Perchée à 3657 mètres d'altitude, cette cabane est pourtant relativement simple d'accès: depuis le train de la Jungfrau, il faut compter une quarantaine de minutes de marche sur un chemin damé. Les touristes s'y pressent. "En plein été, quand les conditions sont bonnes, certaines personnes arrivent en petites sandalettes et mini-jupe pour venir manger une tranche au fromage", explique Yann Roulet, gardien de ce refuge depuis cinq ans.
"C'est vrai que ça fait un peu réfléchir. Mais quand on voit le plaisir qu'ils ont à être là, on se dit que pourquoi pas", relève le maître des lieux. Un jour de grosse affluence, près de 500 personnes sont servies à midi.
Cela nécessite une certaine organisation. Les ravitaillements se font par hélicopètre. "C'est un côté négatif", admet Yann Roulet: "Faire monter des sacs pleins de bouteilles de PET, est-ce que ça fait vraiment sens?"
Le défi de l'eau
La question de l'approvisionnement se pose aussi pour l'eau. Un défi de taille. "Le nerf de la guerre", relève Yann Roulet. Selon lui, beaucoup de cabanes vivent la même problématique, hormis celle qui ont des sources: "Il y a de moins en moins de neige pendant l'hiver, les glaciers fondent et on doit aller de plus en plus loin chercher de l'eau".
Ce jour-là, des employés de la Mönchsjochhütte s'activent pour peler la neige et la faire fondre. C'est une possibilité pour avoir de l'eau.
L'autre, c'est de l'acheminer depuis le glacier en contrebas. Cela se fait pour l'instant en dameuse: une heure de trajet aller-retour, deux heures de pompage. "Si le glacier est trop crevassé et qu'on ne peut plus circuler pendant l'été, on va arriver à une situation problématique pour acheminer de l'eau", redoute le gardien.
Accès menacé
L'accessibilité est un autre défi majeur pour ce responsable de cabane: "Chaque année, la masse de neige qui recouvre les glaciers diminue. Les crevasses commencent donc à s'ouvrir".

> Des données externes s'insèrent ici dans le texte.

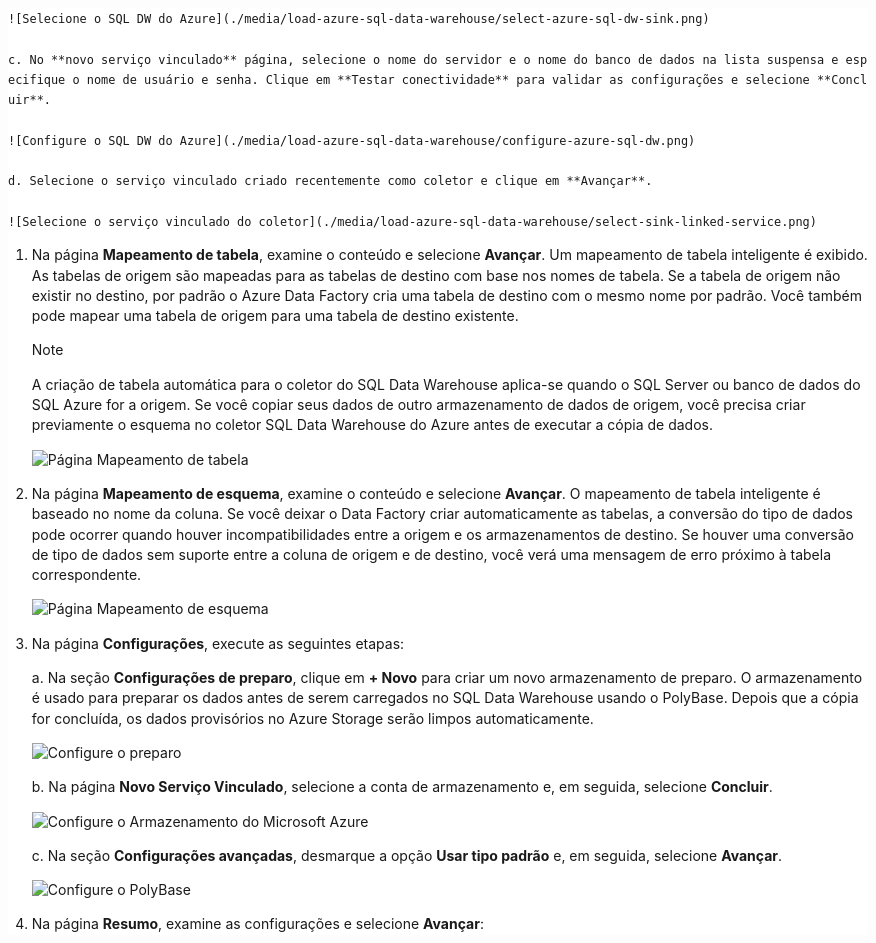     ![Selecione o SQL DW do Azure](./media/load-azure-sql-data-warehouse/select-azure-sql-dw-sink.png)

    c. No **novo serviço vinculado** página, selecione o nome do servidor e o nome do banco de dados na lista suspensa e especifique o nome de usuário e senha. Clique em **Testar conectividade** para validar as configurações e selecione **Concluir**.
   
    ![Configure o SQL DW do Azure](./media/load-azure-sql-data-warehouse/configure-azure-sql-dw.png)

    d. Selecione o serviço vinculado criado recentemente como coletor e clique em **Avançar**.

    ![Selecione o serviço vinculado do coletor](./media/load-azure-sql-data-warehouse/select-sink-linked-service.png)

1. Na página **Mapeamento de tabela**, examine o conteúdo e selecione **Avançar**. Um mapeamento de tabela inteligente é exibido. As tabelas de origem são mapeadas para as tabelas de destino com base nos nomes de tabela. Se a tabela de origem não existir no destino, por padrão o Azure Data Factory cria uma tabela de destino com o mesmo nome por padrão. Você também pode mapear uma tabela de origem para uma tabela de destino existente. 

   > [!NOTE]
   > A criação de tabela automática para o coletor do SQL Data Warehouse aplica-se quando o SQL Server ou banco de dados do SQL Azure for a origem. Se você copiar seus dados de outro armazenamento de dados de origem, você precisa criar previamente o esquema no coletor SQL Data Warehouse do Azure antes de executar a cópia de dados.

   ![Página Mapeamento de tabela](./media/load-azure-sql-data-warehouse/table-mapping.png)

1. Na página **Mapeamento de esquema**, examine o conteúdo e selecione **Avançar**. O mapeamento de tabela inteligente é baseado no nome da coluna. Se você deixar o Data Factory criar automaticamente as tabelas, a conversão do tipo de dados pode ocorrer quando houver incompatibilidades entre a origem e os armazenamentos de destino. Se houver uma conversão de tipo de dados sem suporte entre a coluna de origem e de destino, você verá uma mensagem de erro próximo à tabela correspondente.

    ![Página Mapeamento de esquema](./media/load-azure-sql-data-warehouse/schema-mapping.png)

1. Na página **Configurações**, execute as seguintes etapas:

     a. Na seção **Configurações de preparo**, clique em **+ Novo** para criar um novo armazenamento de preparo. O armazenamento é usado para preparar os dados antes de serem carregados no SQL Data Warehouse usando o PolyBase. Depois que a cópia for concluída, os dados provisórios no Azure Storage serão limpos automaticamente. 

    ![Configure o preparo](./media/load-azure-sql-data-warehouse/configure-staging.png)

    b. Na página **Novo Serviço Vinculado**, selecione a conta de armazenamento e, em seguida, selecione **Concluir**.
   
    ![Configure o Armazenamento do Microsoft Azure](./media/load-azure-sql-data-warehouse/configure-blob-storage.png)

    c. Na seção **Configurações avançadas**, desmarque a opção **Usar tipo padrão** e, em seguida, selecione **Avançar**.

    ![Configure o PolyBase](./media/load-azure-sql-data-warehouse/configure-polybase.png)

1. Na página **Resumo**, examine as configurações e selecione **Avançar**:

Le chemin va-t-il disparaître? "C'est un fait. C'est une histoire d'années avant de ne plus pouvoir l'utiliser en été", répond Yann Roulet. "La cabane serait alors accessible uniquement pour des alpinistes équipés, mais plus pour n'importe qui".
Dans ce contexte, difficile de se projeter à long terme: "C'est difficile à dire quelle sera la situation dans cinq ans. Je me demande parfois aussi si on a réellement notre place ici à 3700 mètres".
Le Club Alpin Suisse (CAS), qui possède plus de 150 refuges alpins, admet que les changements climatiques ont un impact sur de nombreuses cabanes de montagne. Au-delà du défi de l’eau, "le recul du pergélisol risque de menacer certains sites de cabanes, des voies d’accès et même des buts alpinistiques. Il en va de même du recul des glaciers".